(Exercise): Which lines of the records below contain the word "DoxyCompactList"? Show each one.

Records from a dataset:
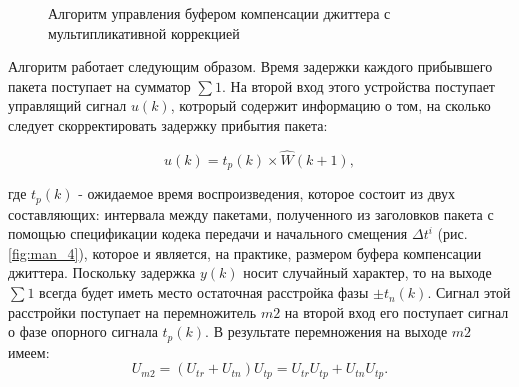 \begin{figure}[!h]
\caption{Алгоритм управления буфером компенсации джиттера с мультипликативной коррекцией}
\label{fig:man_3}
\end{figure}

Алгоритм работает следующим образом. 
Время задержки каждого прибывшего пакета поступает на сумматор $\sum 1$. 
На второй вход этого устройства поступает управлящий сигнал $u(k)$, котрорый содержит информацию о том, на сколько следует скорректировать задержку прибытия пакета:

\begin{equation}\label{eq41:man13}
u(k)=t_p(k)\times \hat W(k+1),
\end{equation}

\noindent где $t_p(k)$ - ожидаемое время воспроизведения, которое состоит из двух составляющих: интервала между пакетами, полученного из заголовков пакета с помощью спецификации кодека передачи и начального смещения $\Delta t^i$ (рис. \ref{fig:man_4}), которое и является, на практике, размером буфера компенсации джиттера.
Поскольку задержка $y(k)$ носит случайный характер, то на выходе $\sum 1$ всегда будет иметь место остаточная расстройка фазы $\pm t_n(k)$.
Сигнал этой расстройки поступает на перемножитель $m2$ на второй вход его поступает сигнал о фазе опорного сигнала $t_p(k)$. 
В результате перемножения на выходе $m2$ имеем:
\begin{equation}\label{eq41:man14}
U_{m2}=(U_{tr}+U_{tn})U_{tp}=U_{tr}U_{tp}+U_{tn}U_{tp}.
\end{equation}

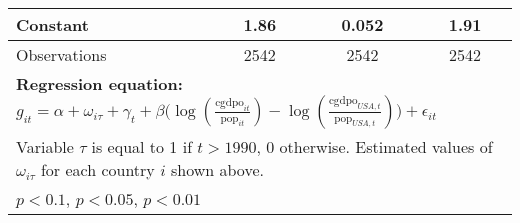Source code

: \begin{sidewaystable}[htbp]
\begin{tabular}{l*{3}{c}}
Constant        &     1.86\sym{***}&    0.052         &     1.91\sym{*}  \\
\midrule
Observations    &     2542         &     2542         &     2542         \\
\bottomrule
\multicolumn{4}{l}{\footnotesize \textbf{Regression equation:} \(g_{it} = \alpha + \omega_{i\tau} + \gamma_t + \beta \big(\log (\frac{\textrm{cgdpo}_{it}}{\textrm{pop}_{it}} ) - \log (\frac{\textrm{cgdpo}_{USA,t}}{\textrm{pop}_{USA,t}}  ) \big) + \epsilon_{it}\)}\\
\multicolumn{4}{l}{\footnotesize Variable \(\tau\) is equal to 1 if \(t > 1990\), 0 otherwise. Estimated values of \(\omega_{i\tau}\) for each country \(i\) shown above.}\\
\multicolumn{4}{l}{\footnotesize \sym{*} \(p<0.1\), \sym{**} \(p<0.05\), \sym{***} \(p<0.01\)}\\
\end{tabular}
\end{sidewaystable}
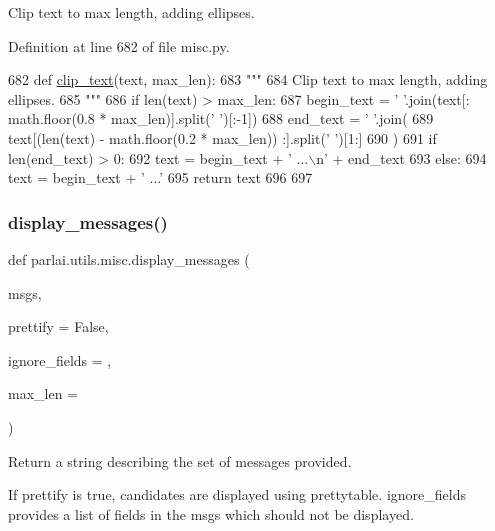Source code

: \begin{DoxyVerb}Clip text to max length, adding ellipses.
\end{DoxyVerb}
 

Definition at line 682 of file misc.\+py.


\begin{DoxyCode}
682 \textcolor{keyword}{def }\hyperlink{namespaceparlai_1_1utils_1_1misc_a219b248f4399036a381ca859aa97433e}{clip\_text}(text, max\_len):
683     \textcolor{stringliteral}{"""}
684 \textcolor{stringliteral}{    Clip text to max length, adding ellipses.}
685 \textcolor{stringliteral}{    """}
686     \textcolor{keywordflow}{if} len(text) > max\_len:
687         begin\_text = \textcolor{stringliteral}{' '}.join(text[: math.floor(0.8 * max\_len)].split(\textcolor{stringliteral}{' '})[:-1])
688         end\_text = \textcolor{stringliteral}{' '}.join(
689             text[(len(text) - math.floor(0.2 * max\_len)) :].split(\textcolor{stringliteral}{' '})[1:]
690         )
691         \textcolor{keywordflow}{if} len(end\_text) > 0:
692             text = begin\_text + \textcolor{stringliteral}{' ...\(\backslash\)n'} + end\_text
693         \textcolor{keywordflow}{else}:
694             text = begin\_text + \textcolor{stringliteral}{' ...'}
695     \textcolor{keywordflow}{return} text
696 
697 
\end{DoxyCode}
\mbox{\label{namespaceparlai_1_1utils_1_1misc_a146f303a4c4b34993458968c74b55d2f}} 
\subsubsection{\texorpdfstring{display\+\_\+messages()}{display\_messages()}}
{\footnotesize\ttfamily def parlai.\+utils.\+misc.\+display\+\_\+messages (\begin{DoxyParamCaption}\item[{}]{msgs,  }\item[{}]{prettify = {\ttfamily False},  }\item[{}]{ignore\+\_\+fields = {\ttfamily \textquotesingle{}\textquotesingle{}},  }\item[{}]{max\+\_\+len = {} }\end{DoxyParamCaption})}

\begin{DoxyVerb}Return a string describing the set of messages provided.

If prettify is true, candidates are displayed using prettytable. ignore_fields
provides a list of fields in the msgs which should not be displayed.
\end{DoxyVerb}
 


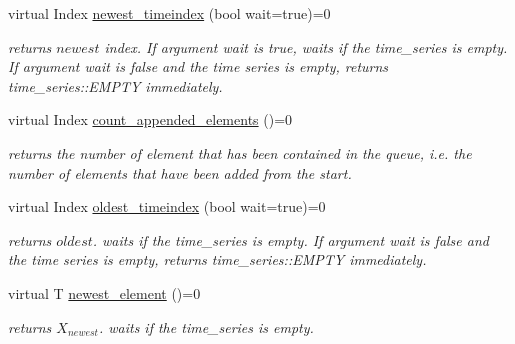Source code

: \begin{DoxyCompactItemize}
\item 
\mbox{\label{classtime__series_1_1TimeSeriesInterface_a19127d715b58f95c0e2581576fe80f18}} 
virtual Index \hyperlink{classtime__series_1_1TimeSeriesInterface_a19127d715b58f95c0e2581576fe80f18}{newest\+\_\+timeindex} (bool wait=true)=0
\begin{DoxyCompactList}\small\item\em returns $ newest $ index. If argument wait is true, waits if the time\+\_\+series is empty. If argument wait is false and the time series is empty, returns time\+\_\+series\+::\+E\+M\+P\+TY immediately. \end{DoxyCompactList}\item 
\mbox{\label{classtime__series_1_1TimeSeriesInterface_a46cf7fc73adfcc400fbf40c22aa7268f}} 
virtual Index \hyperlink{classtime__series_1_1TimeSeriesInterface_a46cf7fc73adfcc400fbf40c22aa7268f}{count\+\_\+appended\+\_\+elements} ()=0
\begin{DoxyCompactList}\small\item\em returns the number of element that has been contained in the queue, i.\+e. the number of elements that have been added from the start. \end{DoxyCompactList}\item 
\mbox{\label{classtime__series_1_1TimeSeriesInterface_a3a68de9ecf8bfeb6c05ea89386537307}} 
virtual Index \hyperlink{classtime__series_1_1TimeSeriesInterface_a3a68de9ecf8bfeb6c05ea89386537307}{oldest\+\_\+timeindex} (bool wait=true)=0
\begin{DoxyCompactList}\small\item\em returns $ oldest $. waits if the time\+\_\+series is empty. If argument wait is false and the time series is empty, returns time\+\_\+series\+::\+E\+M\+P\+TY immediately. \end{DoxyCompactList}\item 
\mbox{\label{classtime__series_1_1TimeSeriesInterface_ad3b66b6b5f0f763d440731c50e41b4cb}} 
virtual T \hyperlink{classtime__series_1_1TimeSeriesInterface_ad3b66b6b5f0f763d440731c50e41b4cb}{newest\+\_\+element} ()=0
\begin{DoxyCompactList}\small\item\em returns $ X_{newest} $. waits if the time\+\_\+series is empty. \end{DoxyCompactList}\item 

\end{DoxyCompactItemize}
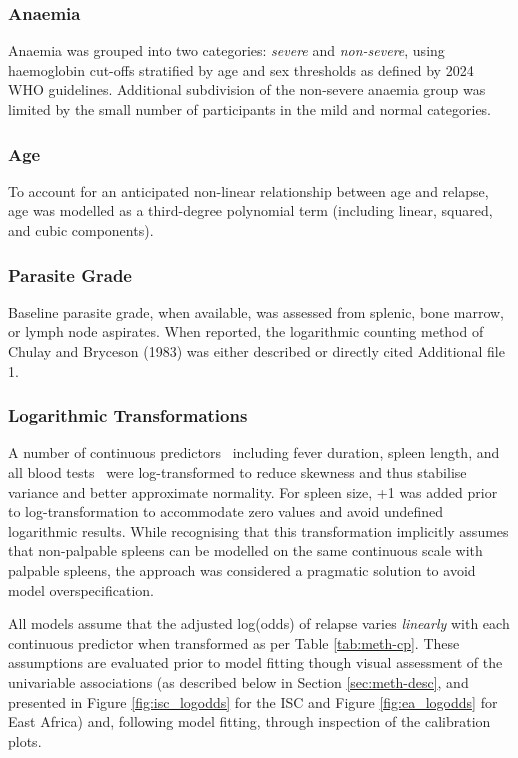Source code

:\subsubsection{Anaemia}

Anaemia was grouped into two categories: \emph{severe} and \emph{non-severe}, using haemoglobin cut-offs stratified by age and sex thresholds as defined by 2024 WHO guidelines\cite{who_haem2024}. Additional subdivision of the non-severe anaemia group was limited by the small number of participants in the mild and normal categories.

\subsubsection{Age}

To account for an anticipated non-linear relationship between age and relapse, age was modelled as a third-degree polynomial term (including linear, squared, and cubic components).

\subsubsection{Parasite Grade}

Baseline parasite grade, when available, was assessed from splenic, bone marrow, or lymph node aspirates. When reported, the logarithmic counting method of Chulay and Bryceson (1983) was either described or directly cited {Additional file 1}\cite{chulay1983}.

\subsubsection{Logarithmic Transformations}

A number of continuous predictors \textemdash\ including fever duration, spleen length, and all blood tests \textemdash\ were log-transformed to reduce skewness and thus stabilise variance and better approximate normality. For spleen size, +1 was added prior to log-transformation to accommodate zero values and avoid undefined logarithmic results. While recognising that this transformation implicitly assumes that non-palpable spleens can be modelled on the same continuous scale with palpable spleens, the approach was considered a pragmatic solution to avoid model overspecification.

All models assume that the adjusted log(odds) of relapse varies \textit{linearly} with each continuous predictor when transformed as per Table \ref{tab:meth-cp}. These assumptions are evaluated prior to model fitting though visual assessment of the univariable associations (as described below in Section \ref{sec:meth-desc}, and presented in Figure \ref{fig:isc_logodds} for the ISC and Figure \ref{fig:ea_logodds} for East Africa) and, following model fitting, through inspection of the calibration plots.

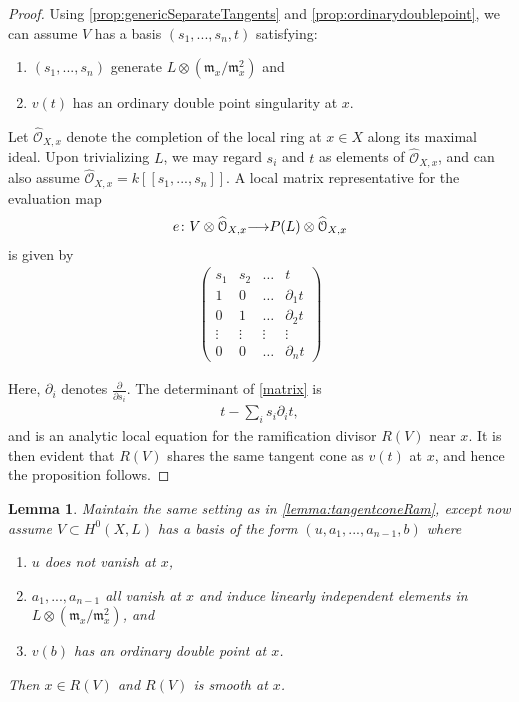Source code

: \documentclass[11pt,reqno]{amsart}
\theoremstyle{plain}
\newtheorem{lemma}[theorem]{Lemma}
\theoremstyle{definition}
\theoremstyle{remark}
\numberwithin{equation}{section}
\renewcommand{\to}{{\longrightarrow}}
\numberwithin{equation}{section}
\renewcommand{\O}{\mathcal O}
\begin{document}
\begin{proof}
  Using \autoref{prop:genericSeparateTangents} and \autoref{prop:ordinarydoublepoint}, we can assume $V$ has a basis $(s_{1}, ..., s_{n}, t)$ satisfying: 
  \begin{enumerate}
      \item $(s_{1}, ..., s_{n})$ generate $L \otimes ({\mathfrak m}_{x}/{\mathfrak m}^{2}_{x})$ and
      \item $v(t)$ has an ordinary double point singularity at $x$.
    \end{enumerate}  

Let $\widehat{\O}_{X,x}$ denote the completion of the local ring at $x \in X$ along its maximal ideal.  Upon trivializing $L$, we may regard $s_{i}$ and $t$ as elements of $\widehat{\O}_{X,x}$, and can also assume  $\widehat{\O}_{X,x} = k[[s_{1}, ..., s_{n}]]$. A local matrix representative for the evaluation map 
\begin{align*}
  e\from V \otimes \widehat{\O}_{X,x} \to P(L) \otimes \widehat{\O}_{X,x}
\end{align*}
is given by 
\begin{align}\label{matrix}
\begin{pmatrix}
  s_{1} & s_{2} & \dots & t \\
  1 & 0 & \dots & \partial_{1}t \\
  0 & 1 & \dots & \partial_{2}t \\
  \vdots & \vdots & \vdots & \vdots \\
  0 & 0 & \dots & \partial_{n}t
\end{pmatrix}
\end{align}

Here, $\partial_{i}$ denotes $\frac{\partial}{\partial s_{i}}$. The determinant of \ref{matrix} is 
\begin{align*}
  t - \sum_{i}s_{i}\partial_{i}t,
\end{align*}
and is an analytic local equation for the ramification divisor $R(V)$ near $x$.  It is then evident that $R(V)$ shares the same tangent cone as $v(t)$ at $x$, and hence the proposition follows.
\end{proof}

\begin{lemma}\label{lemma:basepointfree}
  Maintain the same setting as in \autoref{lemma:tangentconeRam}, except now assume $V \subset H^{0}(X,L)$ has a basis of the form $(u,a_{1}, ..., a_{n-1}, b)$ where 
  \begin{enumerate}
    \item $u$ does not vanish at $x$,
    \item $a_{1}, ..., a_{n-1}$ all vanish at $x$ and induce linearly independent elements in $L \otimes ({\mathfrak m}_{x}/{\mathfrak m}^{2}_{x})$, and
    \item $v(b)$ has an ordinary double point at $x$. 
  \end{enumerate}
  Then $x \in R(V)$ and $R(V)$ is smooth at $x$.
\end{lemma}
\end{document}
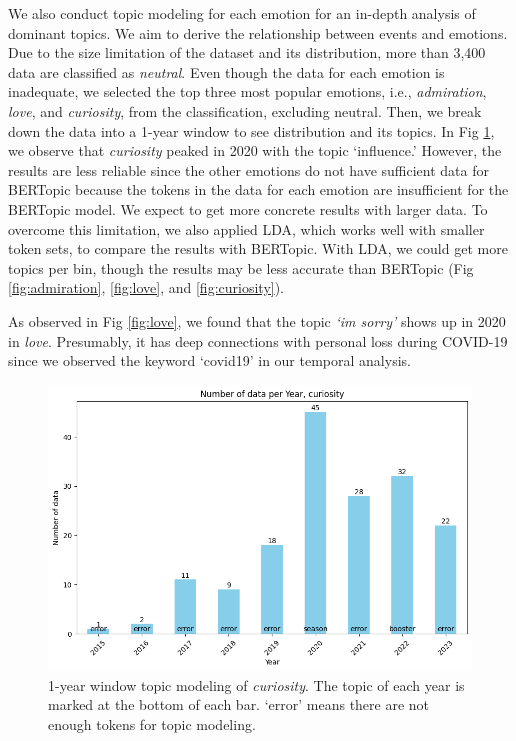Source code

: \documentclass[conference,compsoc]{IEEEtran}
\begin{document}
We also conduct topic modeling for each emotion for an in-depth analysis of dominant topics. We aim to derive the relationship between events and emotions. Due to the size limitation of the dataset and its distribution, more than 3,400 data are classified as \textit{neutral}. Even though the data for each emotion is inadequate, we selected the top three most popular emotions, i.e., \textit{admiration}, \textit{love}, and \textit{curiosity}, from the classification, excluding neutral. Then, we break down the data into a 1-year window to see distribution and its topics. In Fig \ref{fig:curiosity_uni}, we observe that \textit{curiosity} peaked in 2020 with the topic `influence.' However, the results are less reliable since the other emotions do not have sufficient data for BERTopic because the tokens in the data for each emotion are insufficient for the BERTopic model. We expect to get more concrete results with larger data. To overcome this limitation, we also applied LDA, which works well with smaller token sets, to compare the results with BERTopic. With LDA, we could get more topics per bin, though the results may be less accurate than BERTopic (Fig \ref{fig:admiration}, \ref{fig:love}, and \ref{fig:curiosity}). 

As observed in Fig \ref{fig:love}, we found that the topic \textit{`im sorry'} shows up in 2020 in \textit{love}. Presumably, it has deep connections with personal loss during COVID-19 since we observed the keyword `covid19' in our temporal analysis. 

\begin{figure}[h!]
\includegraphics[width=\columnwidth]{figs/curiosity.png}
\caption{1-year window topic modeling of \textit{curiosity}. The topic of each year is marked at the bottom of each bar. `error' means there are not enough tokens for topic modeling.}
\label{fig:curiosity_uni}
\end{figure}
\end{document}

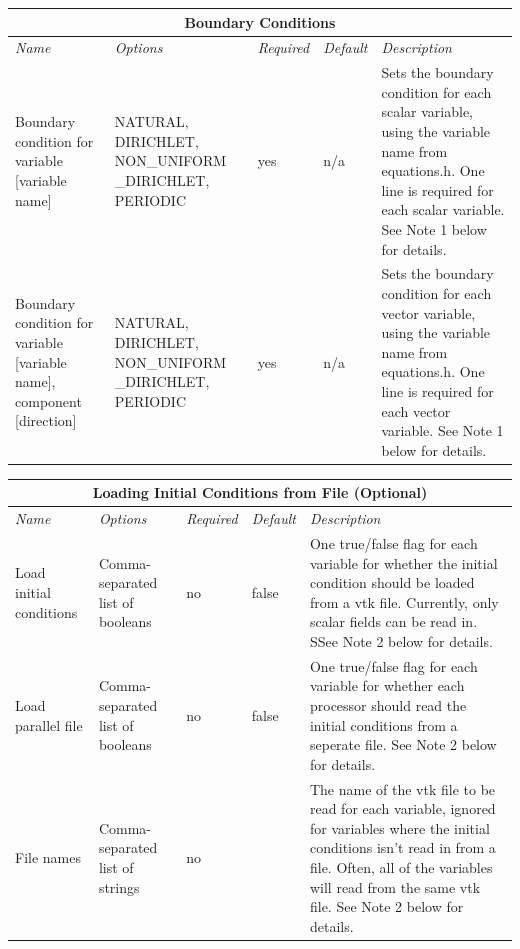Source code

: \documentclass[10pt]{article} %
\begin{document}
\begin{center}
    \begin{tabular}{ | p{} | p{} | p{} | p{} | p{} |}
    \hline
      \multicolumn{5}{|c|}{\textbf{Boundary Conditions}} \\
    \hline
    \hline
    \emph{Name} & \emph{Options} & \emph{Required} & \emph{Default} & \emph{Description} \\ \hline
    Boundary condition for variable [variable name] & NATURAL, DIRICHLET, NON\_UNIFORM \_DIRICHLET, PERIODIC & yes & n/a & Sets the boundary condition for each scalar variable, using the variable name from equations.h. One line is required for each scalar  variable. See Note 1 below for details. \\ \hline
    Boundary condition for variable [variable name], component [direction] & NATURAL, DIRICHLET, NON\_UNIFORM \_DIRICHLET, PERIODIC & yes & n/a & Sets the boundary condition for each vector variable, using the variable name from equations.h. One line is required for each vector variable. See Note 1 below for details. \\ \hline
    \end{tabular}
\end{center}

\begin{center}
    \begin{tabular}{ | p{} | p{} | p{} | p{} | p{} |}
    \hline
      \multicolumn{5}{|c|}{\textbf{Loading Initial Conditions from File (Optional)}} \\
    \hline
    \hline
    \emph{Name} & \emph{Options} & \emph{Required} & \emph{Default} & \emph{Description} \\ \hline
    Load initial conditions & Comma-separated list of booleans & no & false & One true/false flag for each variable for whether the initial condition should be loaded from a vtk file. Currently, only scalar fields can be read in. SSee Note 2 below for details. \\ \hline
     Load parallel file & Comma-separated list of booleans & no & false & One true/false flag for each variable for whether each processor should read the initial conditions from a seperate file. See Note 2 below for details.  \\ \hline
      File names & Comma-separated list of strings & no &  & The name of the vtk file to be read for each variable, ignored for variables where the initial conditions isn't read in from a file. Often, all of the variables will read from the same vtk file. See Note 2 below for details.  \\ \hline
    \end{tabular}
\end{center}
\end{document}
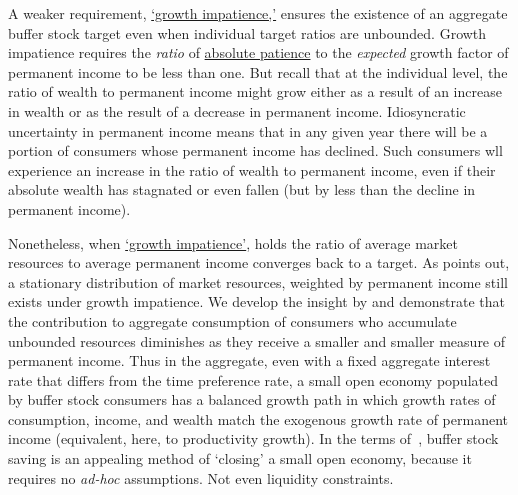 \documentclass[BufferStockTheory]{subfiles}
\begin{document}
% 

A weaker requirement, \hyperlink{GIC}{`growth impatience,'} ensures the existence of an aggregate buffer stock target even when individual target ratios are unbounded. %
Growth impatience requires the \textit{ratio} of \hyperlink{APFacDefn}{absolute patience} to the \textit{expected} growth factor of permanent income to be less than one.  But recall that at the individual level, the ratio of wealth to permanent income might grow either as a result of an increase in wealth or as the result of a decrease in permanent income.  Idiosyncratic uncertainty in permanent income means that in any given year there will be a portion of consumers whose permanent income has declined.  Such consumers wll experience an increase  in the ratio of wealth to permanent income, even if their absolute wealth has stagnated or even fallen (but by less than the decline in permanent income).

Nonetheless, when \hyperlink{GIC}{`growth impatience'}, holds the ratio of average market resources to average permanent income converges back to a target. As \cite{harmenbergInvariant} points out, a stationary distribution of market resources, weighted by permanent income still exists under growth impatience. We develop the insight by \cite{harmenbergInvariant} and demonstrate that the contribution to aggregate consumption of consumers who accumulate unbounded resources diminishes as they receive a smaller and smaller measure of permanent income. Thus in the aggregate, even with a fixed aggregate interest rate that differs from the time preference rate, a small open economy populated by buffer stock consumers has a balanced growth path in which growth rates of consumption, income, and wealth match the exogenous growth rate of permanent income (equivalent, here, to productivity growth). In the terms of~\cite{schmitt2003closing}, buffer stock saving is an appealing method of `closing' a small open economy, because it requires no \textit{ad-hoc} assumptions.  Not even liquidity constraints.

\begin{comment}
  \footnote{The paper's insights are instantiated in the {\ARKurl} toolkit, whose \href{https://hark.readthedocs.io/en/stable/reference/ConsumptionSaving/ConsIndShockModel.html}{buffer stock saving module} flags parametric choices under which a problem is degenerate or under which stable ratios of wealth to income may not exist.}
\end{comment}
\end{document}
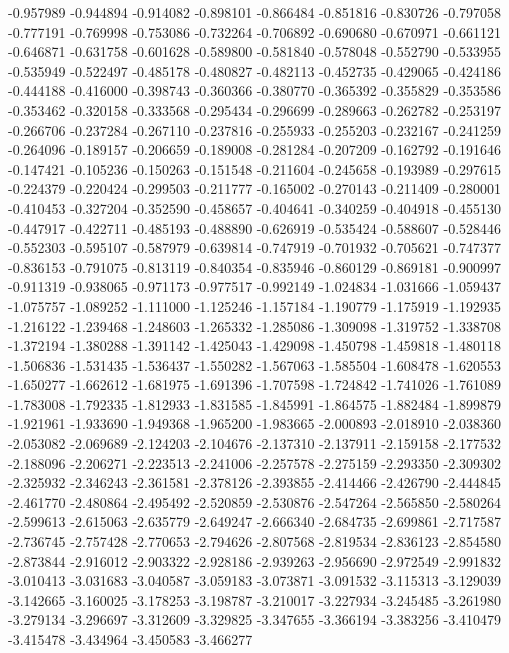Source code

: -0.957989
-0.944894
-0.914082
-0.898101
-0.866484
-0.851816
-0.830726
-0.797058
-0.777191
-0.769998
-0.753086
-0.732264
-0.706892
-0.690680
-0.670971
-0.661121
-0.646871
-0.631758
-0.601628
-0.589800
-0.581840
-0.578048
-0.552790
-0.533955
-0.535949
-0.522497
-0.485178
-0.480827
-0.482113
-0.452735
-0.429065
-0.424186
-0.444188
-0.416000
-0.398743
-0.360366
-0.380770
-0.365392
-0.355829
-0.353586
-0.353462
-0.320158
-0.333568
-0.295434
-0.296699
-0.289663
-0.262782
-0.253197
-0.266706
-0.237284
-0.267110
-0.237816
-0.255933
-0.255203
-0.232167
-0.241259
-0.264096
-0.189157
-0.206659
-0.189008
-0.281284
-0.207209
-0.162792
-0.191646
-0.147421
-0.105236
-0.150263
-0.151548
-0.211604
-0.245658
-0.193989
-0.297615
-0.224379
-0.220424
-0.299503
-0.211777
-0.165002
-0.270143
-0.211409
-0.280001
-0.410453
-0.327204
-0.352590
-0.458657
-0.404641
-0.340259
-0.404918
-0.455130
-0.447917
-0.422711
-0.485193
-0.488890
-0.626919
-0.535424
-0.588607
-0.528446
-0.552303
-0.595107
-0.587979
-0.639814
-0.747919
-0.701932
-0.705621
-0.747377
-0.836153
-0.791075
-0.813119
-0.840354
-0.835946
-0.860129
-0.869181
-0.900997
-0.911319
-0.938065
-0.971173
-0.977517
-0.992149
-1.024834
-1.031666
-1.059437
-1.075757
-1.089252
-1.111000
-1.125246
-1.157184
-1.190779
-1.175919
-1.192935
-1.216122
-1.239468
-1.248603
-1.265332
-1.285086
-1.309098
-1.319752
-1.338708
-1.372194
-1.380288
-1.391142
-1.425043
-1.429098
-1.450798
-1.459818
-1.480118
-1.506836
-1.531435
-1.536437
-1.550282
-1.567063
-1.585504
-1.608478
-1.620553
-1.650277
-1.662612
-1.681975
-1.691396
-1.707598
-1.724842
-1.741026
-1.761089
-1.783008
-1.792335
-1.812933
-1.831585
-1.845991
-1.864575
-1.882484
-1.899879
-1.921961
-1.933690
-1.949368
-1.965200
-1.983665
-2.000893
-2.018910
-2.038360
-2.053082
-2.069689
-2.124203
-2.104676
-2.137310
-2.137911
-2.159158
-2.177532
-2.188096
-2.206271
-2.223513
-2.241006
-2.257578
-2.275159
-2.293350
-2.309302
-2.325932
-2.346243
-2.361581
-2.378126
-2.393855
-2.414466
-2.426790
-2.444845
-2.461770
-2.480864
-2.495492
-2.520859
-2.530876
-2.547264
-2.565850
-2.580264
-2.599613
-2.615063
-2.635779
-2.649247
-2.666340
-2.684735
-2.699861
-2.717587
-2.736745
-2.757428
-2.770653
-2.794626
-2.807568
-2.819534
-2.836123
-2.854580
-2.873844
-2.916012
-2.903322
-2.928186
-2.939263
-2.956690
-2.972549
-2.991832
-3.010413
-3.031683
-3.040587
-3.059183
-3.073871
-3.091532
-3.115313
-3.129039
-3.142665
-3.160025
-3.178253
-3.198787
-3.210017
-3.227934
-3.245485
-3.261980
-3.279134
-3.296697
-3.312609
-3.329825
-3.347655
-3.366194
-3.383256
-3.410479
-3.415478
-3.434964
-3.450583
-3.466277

(Response):
\begin{DoxyCompactList}\small\item\em returns $ newest $ index. If argument wait is true, waits if the time\+\_\+series is empty. If argument wait is false and the time series is empty, returns time\+\_\+series\+::\+E\+M\+P\+TY immediately. \end{DoxyCompactList}\item 
\begin{DoxyCompactList}\small\item\em returns the number of element that has been contained in the queue, i.\+e. the number of elements that have been added from the start. \end{DoxyCompactList}\item 
\begin{DoxyCompactList}\small\item\em returns $ oldest $. waits if the time\+\_\+series is empty. If argument wait is false and the time series is empty, returns time\+\_\+series\+::\+E\+M\+P\+TY immediately. \end{DoxyCompactList}\item 
\begin{DoxyCompactList}\small\item\em returns $ X_{newest} $. waits if the time\+\_\+series is empty. \end{DoxyCompactList}\item 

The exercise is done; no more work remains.